• **Information given**
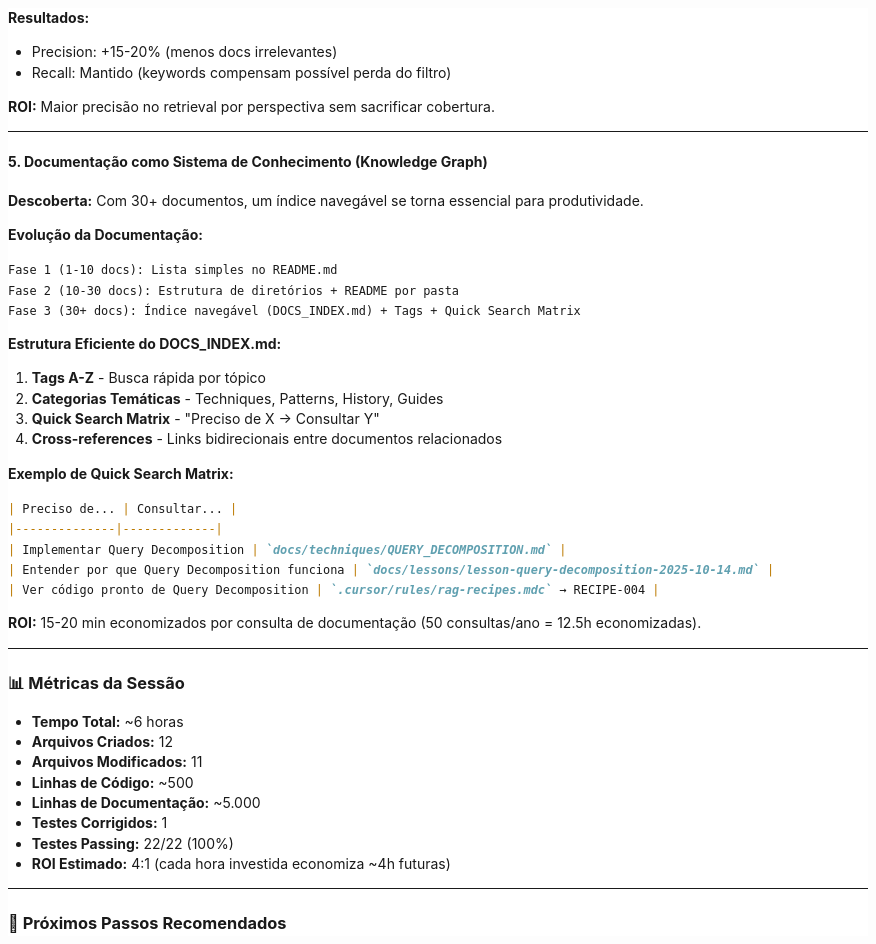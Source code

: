 **Resultados:**
- Precision: +15-20% (menos docs irrelevantes)
- Recall: Mantido (keywords compensam possível perda do filtro)

**ROI:** Maior precisão no retrieval por perspectiva sem sacrificar cobertura.

---

#### **5. Documentação como Sistema de Conhecimento (Knowledge Graph)**

**Descoberta:** Com 30+ documentos, um índice navegável se torna essencial para produtividade.

**Evolução da Documentação:**
```
Fase 1 (1-10 docs): Lista simples no README.md
Fase 2 (10-30 docs): Estrutura de diretórios + README por pasta
Fase 3 (30+ docs): Índice navegável (DOCS_INDEX.md) + Tags + Quick Search Matrix
```

**Estrutura Eficiente do DOCS_INDEX.md:**
1. **Tags A-Z** - Busca rápida por tópico
2. **Categorias Temáticas** - Techniques, Patterns, History, Guides
3. **Quick Search Matrix** - "Preciso de X → Consultar Y"
4. **Cross-references** - Links bidirecionais entre documentos relacionados

**Exemplo de Quick Search Matrix:**
```markdown
| Preciso de... | Consultar... |
|--------------|-------------|
| Implementar Query Decomposition | `docs/techniques/QUERY_DECOMPOSITION.md` |
| Entender por que Query Decomposition funciona | `docs/lessons/lesson-query-decomposition-2025-10-14.md` |
| Ver código pronto de Query Decomposition | `.cursor/rules/rag-recipes.mdc` → RECIPE-004 |
```

**ROI:** 15-20 min economizados por consulta de documentação (50 consultas/ano = 12.5h economizadas).

---

### 📊 **Métricas da Sessão**

- **Tempo Total:** ~6 horas
- **Arquivos Criados:** 12
- **Arquivos Modificados:** 11
- **Linhas de Código:** ~500
- **Linhas de Documentação:** ~5.000
- **Testes Corrigidos:** 1
- **Testes Passing:** 22/22 (100%)
- **ROI Estimado:** 4:1 (cada hora investida economiza ~4h futuras)

---

### 🎯 **Próximos Passos Recomendados**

• **Work required**
Write the material out again word for word and omit any images.

• **Final answer**
Source code

: **Resultados:**
- Precision: +15-20% (menos docs irrelevantes)
- Recall: Mantido (keywords compensam possível perda do filtro)

**ROI:** Maior precisão no retrieval por perspectiva sem sacrificar cobertura.

---

#### **5. Documentação como Sistema de Conhecimento (Knowledge Graph)**

**Descoberta:** Com 30+ documentos, um índice navegável se torna essencial para produtividade.

**Evolução da Documentação:**
```
Fase 1 (1-10 docs): Lista simples no README.md
Fase 2 (10-30 docs): Estrutura de diretórios + README por pasta
Fase 3 (30+ docs): Índice navegável (DOCS_INDEX.md) + Tags + Quick Search Matrix
```

**Estrutura Eficiente do DOCS_INDEX.md:**
1. **Tags A-Z** - Busca rápida por tópico
2. **Categorias Temáticas** - Techniques, Patterns, History, Guides
3. **Quick Search Matrix** - "Preciso de X → Consultar Y"
4. **Cross-references** - Links bidirecionais entre documentos relacionados

**Exemplo de Quick Search Matrix:**
```markdown
| Preciso de... | Consultar... |
|--------------|-------------|
| Implementar Query Decomposition | `docs/techniques/QUERY_DECOMPOSITION.md` |
| Entender por que Query Decomposition funciona | `docs/lessons/lesson-query-decomposition-2025-10-14.md` |
| Ver código pronto de Query Decomposition | `.cursor/rules/rag-recipes.mdc` → RECIPE-004 |
```

**ROI:** 15-20 min economizados por consulta de documentação (50 consultas/ano = 12.5h economizadas).

---

### 📊 **Métricas da Sessão**

- **Tempo Total:** ~6 horas
- **Arquivos Criados:** 12
- **Arquivos Modificados:** 11
- **Linhas de Código:** ~500
- **Linhas de Documentação:** ~5.000
- **Testes Corrigidos:** 1
- **Testes Passing:** 22/22 (100%)
- **ROI Estimado:** 4:1 (cada hora investida economiza ~4h futuras)

---

### 🎯 **Próximos Passos Recomendados**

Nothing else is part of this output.